Even today we have such alternative redressal mechanisms - but different from the monarchical doctrines mentioned above. The provisions for Lok Adalats, Grama Nyayalayas, Arbitration, Conciliation, and mediation have provided hope for speedy and inexpensive justice without being caught in the formal web of inefficient laws.
But these mechanisms prove beneficial only in civil cases and are not enough to secure justice for the 3.3 crore cases that are pending in our courts today. PRS Legislative points out that reading down obscure, obsolete, and non-contemporaneous laws will lead to a good 43% resolution capacity growth. Moreover, the recent repeal of over 1800 laws shortlisted by the Ramanujam Committee is sure to expedite judicial and legislative procedures. ‘Redundancy of laws is a sign of an ailing democracy.’
Beyond these measures, there is a need to move towards a balance between India’s notion of ‘procedure established by law’ and the effective American constitution’s ‘due process of law.’ a synthesis between these two concepts will bring in feasibility and reasonable nature of law which the Indian system lacks at this moment.
Good listing practices, sunset classes for temporary laws, regular updates of quantifiable provisions of laws, and eliminating frivolous government litigation are other suggestive measures that impede justice in our country. Ultimately it is about a consensus between legislature and judiciary along with upholding the separation of powers. Fali S. Nariman once ruled that makers of law must also see through the eyes of upholders and protectors of law.
We must learn from the repository of our aspirations, inspirations, and identities - the Indian constitution. Lawmakers must adopt an analytical view of this holy document because it is so wide-ranging and holistic that it provides solutions to justice across several domains. For example, Article 21 was initially only seen as the ‘right to life with dignity’ but in subsequent events like the Maneka Gandhi case, Olga Tellis case, and Waman Rao case it was realized that this single provision was a law for over 25 provisions and recently it also included ‘right to privacy’ (Puttaswamy case) and ‘right to die with dignity’ (NGO common cause case).
Thus, we must forget that laws don’t need to be ‘invented’ - they need to be ‘discovered’ and implemented to the best of our abilities.
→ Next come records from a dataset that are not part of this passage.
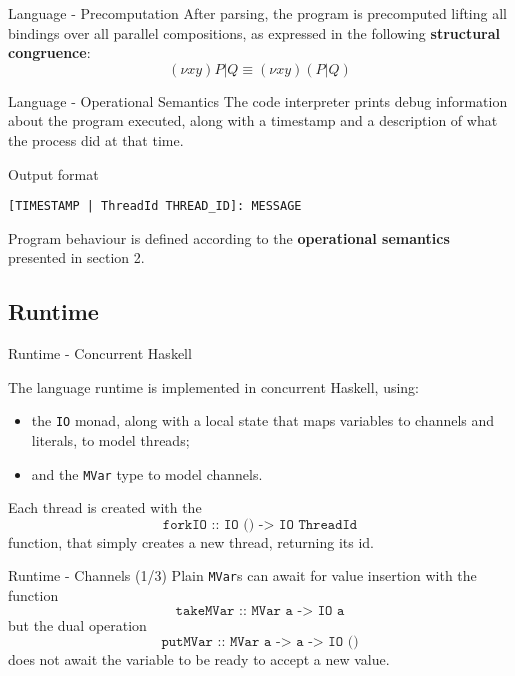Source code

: \begin{frame}{Language - Precomputation}
    After parsing, the program is precomputed lifting all bindings over all parallel compositions, as expressed in the following \textbf{structural congruence}: 
    \[ (\nu x y) P | Q \equiv (\nu x y) (P | Q) \]
\end{frame}

\begin{frame}[fragile]{Language - Operational Semantics}
    The code interpreter prints debug information about the program executed, along with a timestamp and a description of what the process did at that time.

    \begin{block}{Output format}
        \begin{lstlisting}
[TIMESTAMP | ThreadId THREAD_ID]: MESSAGE
        \end{lstlisting}
    \end{block}

    Program behaviour is defined according to the \textbf{operational semantics} presented in section 2.
\end{frame}

\subsection{Runtime}

\begin{frame}{Runtime - Concurrent Haskell}

    The language runtime is implemented in concurrent Haskell, using:
    \begin{itemize}
        \item the \texttt{IO} monad, along with a local state that maps variables to channels and literals, to model threads;
        \item and the \texttt{MVar} type to model channels.
    \end{itemize}

    Each thread is created with the \[ \texttt{forkIO :: IO () -> IO ThreadId} \] function, that simply creates a new thread, returning its id. %
    
\end{frame}

\begin{frame}{Runtime - Channels (1/3)}
    Plain \texttt{MVar}s can await for value insertion with the function \[ \texttt{takeMVar :: MVar a -> IO a} \] but the dual operation \[ \texttt{putMVar :: MVar a -> a -> IO ()} \] does not await the variable to be ready to accept a new value.
\end{frame}


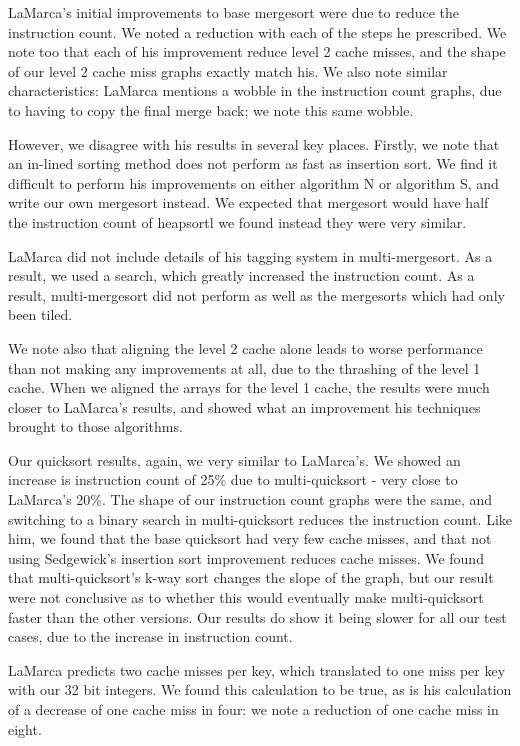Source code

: LaMarca's initial improvements to base mergesort were due to reduce the
instruction count. We noted a reduction with each of the steps he prescribed. We
note too that each of his improvement reduce level 2 cache misses, and the shape
of our level 2 cache miss graphs exactly match his. We also note similar
characteristics: LaMarca mentions a wobble in the instruction count graphs, due to
having to copy the final merge back; we note this same wobble.

However, we disagree with his results in several key places. Firstly, we note
that an in-lined sorting method does not perform as fast as insertion sort. We
find it difficult to perform his improvements on either algorithm N or algorithm
S, and write our own mergesort instead. We expected that mergesort would have
half the instruction count of heapsortl we found instead they were very similar.

LaMarca did not include details of his tagging system in multi-mergesort. As a
result, we used a search, which greatly increased the instruction count. As a
result, multi-mergesort did not perform as well as the mergesorts which had only
been tiled. 

We note also that aligning the level 2 cache alone leads to worse
performance than not making any improvements at all, due to the thrashing of the
level 1 cache. When we aligned the arrays for the level 1 cache, the results
were much closer to LaMarca's results, and showed what an improvement his
techniques brought to those algorithms.


Our quicksort results, again, we very similar to LaMarca's. We showed an
increase is instruction count of 25\% due to multi-quicksort - very close to
LaMarca's 20\%.  The shape of our instruction count graphs were the same, and
switching to a binary search in multi-quicksort reduces the instruction count.
Like him, we found that the base quicksort had very few cache misses, and that
not using Sedgewick's insertion sort improvement reduces cache misses. We found
that multi-quicksort's k-way sort changes the slope of the graph, but our
result were not conclusive as to whether this would eventually make
multi-quicksort faster than the other versions. Our results do show it being
slower for all our test cases, due to the increase in instruction count.

LaMarca predicts two cache misses per key, which translated to one miss per key
with our 32 bit integers. We found this calculation to be true, as is his
calculation of a decrease of one cache miss in four: we note a reduction of one
cache miss in eight.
After all, a law is as effective as its executor.
There is a fascinating quote in Scherazade’s ‘Arabian Nights fables - ‘law is for fencing the pasture, not shearing the sheep.’ similarly, the ultimate utilitarian ethics behind laws, John Stuart Mill argues, is that the ‘greatest good for the greatest number’ which can only be secured through ‘justice’ - moral, social and distributive. “For,” he says, “a nation is as good as its people.”